Dani Howard (born 1993) is a British composer originally from Hong Kong, where she attended the South Island School.

She attended the Royal College of Music between 2011 and 2015, where she studied composition with Jonathan Cole as a Rose Williams Scholar.

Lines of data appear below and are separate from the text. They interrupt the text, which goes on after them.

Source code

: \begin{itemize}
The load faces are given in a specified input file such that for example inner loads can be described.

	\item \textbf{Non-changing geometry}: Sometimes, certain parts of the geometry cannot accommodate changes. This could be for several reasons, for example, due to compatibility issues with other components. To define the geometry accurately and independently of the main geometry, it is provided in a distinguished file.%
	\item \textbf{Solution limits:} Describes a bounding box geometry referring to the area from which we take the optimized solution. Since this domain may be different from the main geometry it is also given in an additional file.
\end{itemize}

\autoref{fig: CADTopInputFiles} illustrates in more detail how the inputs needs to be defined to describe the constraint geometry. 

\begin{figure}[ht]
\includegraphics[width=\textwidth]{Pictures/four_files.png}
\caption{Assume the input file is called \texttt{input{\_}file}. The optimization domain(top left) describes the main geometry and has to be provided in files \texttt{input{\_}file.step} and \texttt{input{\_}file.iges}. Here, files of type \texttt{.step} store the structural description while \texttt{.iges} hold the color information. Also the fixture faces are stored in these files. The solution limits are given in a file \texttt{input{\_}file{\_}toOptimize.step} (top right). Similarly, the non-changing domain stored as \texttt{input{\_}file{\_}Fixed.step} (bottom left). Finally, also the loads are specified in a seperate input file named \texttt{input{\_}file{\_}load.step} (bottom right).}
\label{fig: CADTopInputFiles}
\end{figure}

Since graduating, she has worked with orchestras including the Royal Liverpool Philharmonic Orchestra, City Chamber Orchestra of Hong Kong, Southbank Sinfonia, Orchestra Vitae, and Bloomington Symphony Orchestra. Most recently she has been one of the composers-in-residence at the International Suoni Dal Golfo Festival of Music and Poetry.

In 2017, she was selected by ClassicFM to write a new work celebrating the 25th anniversary of the classical music radio station. Written for orchestra, her piece 'Argentum' was premiered by the Royal Liverpool Philharmonic Orchestra at the Royal Albert Hall in September 2017.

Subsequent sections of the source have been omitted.